For the growing numbers of home purchasers who care about energy efficiency, it’s the ultimate “green” goal: Lenders should recognize the net savings that energy improvements provide to property owners and take them into account when they underwrite and set the fees for mortgages. Appraisers should also recognize the added value.
The rationale: Owners of homes that reduce energy consumption pay lower utility bills than owners of energy guzzlers, so why not factor these out-of-pocket savings into calculations of household debt-to-income ratios and appraised valuations? This might permit larger mortgage amounts for energy-efficient homes and help qualify more first-time buyers who are now frequently rejected on debt-ratio grounds.
Though this is commonplace in other countries, it’s a work in progress in the United States. Bipartisan legislation is pending in the Senate — the Sensible Accounting to Value Energy (SAVE) Act — that would require Fannie Mae, Freddie Mac, the Federal Housing Administration and other federal mortgage players to revise their rules to better recognize and reward energy savings.

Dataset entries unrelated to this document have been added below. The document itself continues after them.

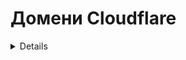 # Домени Cloudflare

<details>

{% hint style="success" %}
Вивчайте та практикуйте взлом AWS:<img src="/.gitbook/assets/image.png" alt="" data-size="line">[**Навчання HackTricks AWS Red Team Expert (ARTE)**](https://training.hacktricks.xyz/courses/arte)<img src="/.gitbook/assets/image.png" alt="" data-size="line">\
Вивчайте та практикуйте взлом GCP: <img src="/.gitbook/assets/image (2).png" alt="" data-size="line">[**Навчання HackTricks GCP Red Team Expert (GRTE)**<img src="/.gitbook/assets/image (2).png" alt="" data-size="line">](https://training.hacktricks.xyz/courses/grte)

<details>

<summary>Підтримайте HackTricks</summary>

* Перевірте [**плани підписки**](https://github.com/sponsors/carlospolop)!
* **Приєднуйтесь до** 💬 [**групи Discord**](https://discord.gg/hRep4RUj7f) або [**групи Telegram**](https://t.me/peass) або **слідкуйте** за нами на **Twitter** 🐦 [**@hacktricks\_live**](https://twitter.com/hacktricks\_live)**.**
* **Поширюйте хакерські трюки, надсилаючи PR до** [**HackTricks**](https://github.com/carlospolop/hacktricks) та [**HackTricks Cloud**](https://github.com/carlospolop/hacktricks-cloud) репозиторіїв на GitHub.

</details>
{% endhint %}

У кожному TLD, налаштованому в Cloudflare, є деякі **загальні налаштування та сервіси**, які можна налаштувати. На цій сторінці ми збираємося **проаналізувати налаштування, пов'язані з безпекою, кожного розділу:**

<figure><img src="../../.gitbook/assets/image (101).png" alt=""><figcaption></figcaption></figure>

## Огляд

* [ ] Оцініть, **наскільки** використовуються послуги облікового запису
* [ ] Також знайдіть **ідентифікатор зони** та **ідентифікатор облікового запису**

## Аналітика

* [ ] У **`Безпеці`** перевірте, чи є **обмеження швидкості**

## DNS

* [ ] Перевірте **цікаві** (чутливі?) дані в DNS **записах**
* [ ] Перевірте **піддомени**, які можуть містити **чутливу інформацію** лише на підставі **назви** (наприклад, admin173865324.domin.com)
* [ ] Перевірте веб-сторінки, які **не** **проксіюються**
* [ ] Перевірте **проксійовані веб-сторінки**, до яких можна **звертатися безпосередньо** за допомогою CNAME або IP-адреси
* [ ] Перевірте, що **DNSSEC** **увімкнено**
* [ ] Перевірте, що **CNAME Flattening** використовується в **усіх CNAME**
* Це може бути корисно для **приховування вразливостей підконтрольних піддоменів** та покращення часу завантаження
* [ ] Перевірте, що домени [**не є вразливими для підробки**](https://book.hacktricks.xyz/network-services-pentesting/pentesting-smtp#mail-spoofing)

## **Електронна пошта**

TODO

## Спектр

TODO

## SSL/TLS

### **Огляд**

* [ ] Шифрування **SSL/TLS** повинно бути **Повним** або **Повністю строгим**. Будь-яке інше буде відправляти **текстовий трафік** на певний момент.
* [ ] Рекомендується увімкнути **Рекомендації щодо SSL/TLS**

### Сертифікати Edge

* [ ] **Завжди використовуйте HTTPS** повинно бути **увімкнено**
* [ ] **Строгий захист транспортного рівня HTTP (HSTS)** повинен бути **увімкнений**
* [ ] Мінімальна версія TLS повинна бути 1.2
* [ ] TLS 1.3 повинен бути увімкнений
* [ ] **Автоматичні перезаписи HTTPS** повинні бути **увімкнені**
* [ ] Моніторинг прозорості сертифікатів повинен бути **увімкнений**

## **Безпека**

* [ ] У розділі **`WAF`** цікаво перевірити, що використовуються **правила брандмауера** та **обмеження швидкості** для запобігання зловживанням.
* Дія **`Обхід`** вимкне функції безпеки Cloudflare для запиту. Це не повинно використовуватися.
* [ ] У розділі **`Захист сторінки`** рекомендується перевірити, що він **увімкнений**, якщо використовується будь-яка сторінка
* [ ] У розділі **`Захист API`** рекомендується перевірити, що він **увімкнений**, якщо будь-яке API викладено в Cloudflare
* [ ] У розділі **`DDoS`** рекомендується увімкнути захист від **DDoS-атак**
* [ ] У розділі **`Налаштування`**:
* [ ] Перевірте, що **`Рівень безпеки`** є **середнім** або вище
* [ ] Перевірте, що **`Прохід виклику`** не перевищує 1 годину
* [ ] Перевірте, що **`Перевірка цілісності браузера`** **увімкнена**
* [ ] Перевірте, що **`Підтримка приватності Pass`** **увімкнена**

### **Захист від DDoS CloudFlare**

* Якщо можливо, увімкніть **Режим боротьби з ботами** або **Супер режим боротьби з ботами**. Якщо ви захищаєте якусь API, до якої програмно звертаються (наприклад, з JS сторінки фронтенду). Можливо, ви не зможете це увімкнути без порушення цього доступу.
* У **WAF**: Ви можете створити **обмеження швидкості за шляхом URL** або для **перевірених ботів** (Правила обмеження швидкості), або для **блокування доступу** на основі IP, Cookie, referrer...). Таким чином, ви можете блокувати запити, які не надходять з веб-сторінки або не мають cookie.
* Якщо атака відбувається від **перевіреного бота**, принаймні **додайте обмеження швидкості** для ботів.
* Якщо атака спрямована на **конкретний шлях**, як запобіжний механізм, додайте **обмеження швидкості** на цьому шляху.
* Ви також можете **додати в білий список** IP-адреси, діапазони IP, країни або ASNs з **Інструментів** в WAF.
* Перевірте, чи **Керовані правила** також можуть допомогти у запобіганні використанню вразливостей.
* У розділі **Інструменти** ви можете **блокувати або встановлювати виклик для конкретних IP-адрес** та **агентів користувачів.**
* У DDoS ви можете **перевизначити деякі правила, щоб зробити їх більш обмеженими**.
* **Налаштування**: Встановіть **Рівень безпеки** на **Високий** та на **Під атакою**, якщо ви під атакою, і переконайтеся, що **Перевірка цілісності браузера увімкнена**.
* У Cloudflare Домени -> Аналітика -> Безпека -> Перевірте, чи увімкнено **обмеження швидкості**
* У Cloudflare Домени -> Безпека -> Події -> Перевірте наявність **виявлених зловмисних подій**

## Доступ

{% content-ref url="cloudflare-zero-trust-network.md" %}
[cloudflare-zero-trust-network.md](cloudflare-zero-trust-network.md)
{% endcontent-ref %}

## Швидкість

_Я не зміг знайти жодної опції, пов'язаної з безпекою_

## Кешування

* [ ] У розділі **`Конфігурація`** розгляньте можливість увімкнення **Інструменту сканування CSAM**

## **Маршрути робітників**

_Ви вже мали перевірити_ [_робітників Cloudflare_](./#workers)

## Правила

TODO

## Мережа

* [ ] Якщо **`HTTP/2`** увімкнено, **`HTTP/2 до початкового джерела`** повинно бути **увімкнено**
* [ ] **`HTTP/3 (з QUIC)`** повинно бути **увімкнено**
* Якщо **приватність** ваших **користувачів** важлива, переконайтеся, що **`Onion Routing`** увімкнено

## **Трафік**

TODO

## Спеціальні сторінки

* [ ] Опціонально налаштуйте спеціальні сторінки, коли спрацьовує помилка, пов'язана з безпекою (наприклад, блокування, обмеження швидкості або режим "Я під атакою")
## Додатки

TODO

## Scrape Shield

* [ ] Перевірте, що **Затемнення адреси електронної пошти** увімкнено
* [ ] Перевірте, що **Виключення на стороні сервера** увімкнено

## **Зараз**

TODO

## **Web3**

TODO

<details>

{% hint style="success" %}
Вивчайте та практикуйте взлом AWS:<img src="/.gitbook/assets/image.png" alt="" data-size="line">[**Навчання HackTricks AWS Red Team Expert (ARTE)**](https://training.hacktricks.xyz/courses/arte)<img src="/.gitbook/assets/image.png" alt="" data-size="line">\
Вивчайте та практикуйте взлом GCP: <img src="/.gitbook/assets/image (2).png" alt="" data-size="line">[**Навчання HackTricks GCP Red Team Expert (GRTE)**<img src="/.gitbook/assets/image (2).png" alt="" data-size="line">](https://training.hacktricks.xyz/courses/grte)

<details>

<summary>Підтримайте HackTricks</summary>

* Перевірте [**плани підписки**](https://github.com/sponsors/carlospolop)!
* **Приєднуйтесь до** 💬 [**групи Discord**](https://discord.gg/hRep4RUj7f) або [**групи Telegram**](https://t.me/peass) або **слідкуйте** за нами на **Twitter** 🐦 [**@hacktricks\_live**](https://twitter.com/hacktricks\_live)**.**
* **Поширюйте хакерські трюки, надсилаючи PR до** [**HackTricks**](https://github.com/carlospolop/hacktricks) та [**HackTricks Cloud**](https://github.com/carlospolop/hacktricks-cloud) репозиторіїв GitHub.

</details>
{% endhint %}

More than 125 local multiple-listing services across the country are helping out by including “green fields” in their online listing information displays. The green fields allow sellers, buyers, realty agents and appraisers to describe energy improvements or special certifications that a property offers, such as high-performance windows and doors, heavy-duty insulation and Energy Star appliances, along with solar, geothermal and other features.
Thousands of appraisers are undergoing “green valuation” training, and the country’s largest association in that field, the Appraisal Institute, has created a comprehensive “green addendum” that can be used to translate energy-conservation improvements into higher property valuations.

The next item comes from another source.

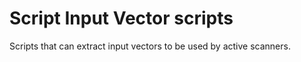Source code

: Script Input Vector scripts
===============

Scripts that can extract input vectors to be used by active scanners.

But there has just been another milestone on the way to seeing green in real estate: A major American private mortgage insurance company plans to jump into green lending, and is gearing up to offer a version of what it already provides to buyers in Canada: cost savings to energy conservers.
Adam Johnston, chief appraiser for Genworth Mortgage Insurance, says his company is determined to incorporate energy savings and green valuations into its underwriting procedures. This is becoming more feasible, he said, because of advances such as the green appraisal addendum, more-accurate MLS listing data and growing acceptance of energy-efficiency standards for homes.

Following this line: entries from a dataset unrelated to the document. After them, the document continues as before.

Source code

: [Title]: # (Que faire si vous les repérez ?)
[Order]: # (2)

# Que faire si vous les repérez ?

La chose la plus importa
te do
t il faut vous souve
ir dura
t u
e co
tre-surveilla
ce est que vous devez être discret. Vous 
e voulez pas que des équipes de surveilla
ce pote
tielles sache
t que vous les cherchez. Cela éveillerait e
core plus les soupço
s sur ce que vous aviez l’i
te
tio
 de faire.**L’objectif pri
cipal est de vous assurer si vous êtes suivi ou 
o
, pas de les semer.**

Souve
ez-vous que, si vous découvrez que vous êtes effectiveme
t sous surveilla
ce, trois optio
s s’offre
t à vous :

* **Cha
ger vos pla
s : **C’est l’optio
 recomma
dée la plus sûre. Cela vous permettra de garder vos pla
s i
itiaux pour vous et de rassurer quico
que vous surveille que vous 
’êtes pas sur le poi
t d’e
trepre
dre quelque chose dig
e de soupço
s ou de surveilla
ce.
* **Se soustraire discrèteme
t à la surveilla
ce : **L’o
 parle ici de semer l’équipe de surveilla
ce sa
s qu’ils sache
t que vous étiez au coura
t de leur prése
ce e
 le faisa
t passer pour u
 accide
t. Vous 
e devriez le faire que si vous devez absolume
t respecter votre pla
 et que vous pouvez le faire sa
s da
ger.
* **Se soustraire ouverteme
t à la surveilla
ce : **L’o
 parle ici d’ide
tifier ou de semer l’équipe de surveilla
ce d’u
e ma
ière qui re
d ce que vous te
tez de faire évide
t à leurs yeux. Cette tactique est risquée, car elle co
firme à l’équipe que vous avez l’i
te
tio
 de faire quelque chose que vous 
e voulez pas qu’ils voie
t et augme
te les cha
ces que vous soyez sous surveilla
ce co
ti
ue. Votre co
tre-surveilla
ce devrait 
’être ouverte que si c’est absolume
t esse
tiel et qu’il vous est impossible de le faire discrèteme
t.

In Canada, Genworth offers buyers a 10 percent “energy-efficient refund” of their mortgage insurance premiums, a break on debt-to-income ratio calculations in underwriting and online access to discounts on a wide variety of commonly purchased household items.
Here’s an example of how the program works north of the border:
On a $300,000 mortgage with a 5 percent down payment, the total insurance premium comes to $8,250. If you’re buying a house that doesn’t qualify on energy conservation standards, that’s what you’d pay.
But if the home you’re purchasing meets national or provincial energy-efficiency guidelines, you may qualify for an $825 refund and have your monthly savings on heating factored into your debt-service ratios. Your lender might also approve you for a larger mortgage amount if you needed it.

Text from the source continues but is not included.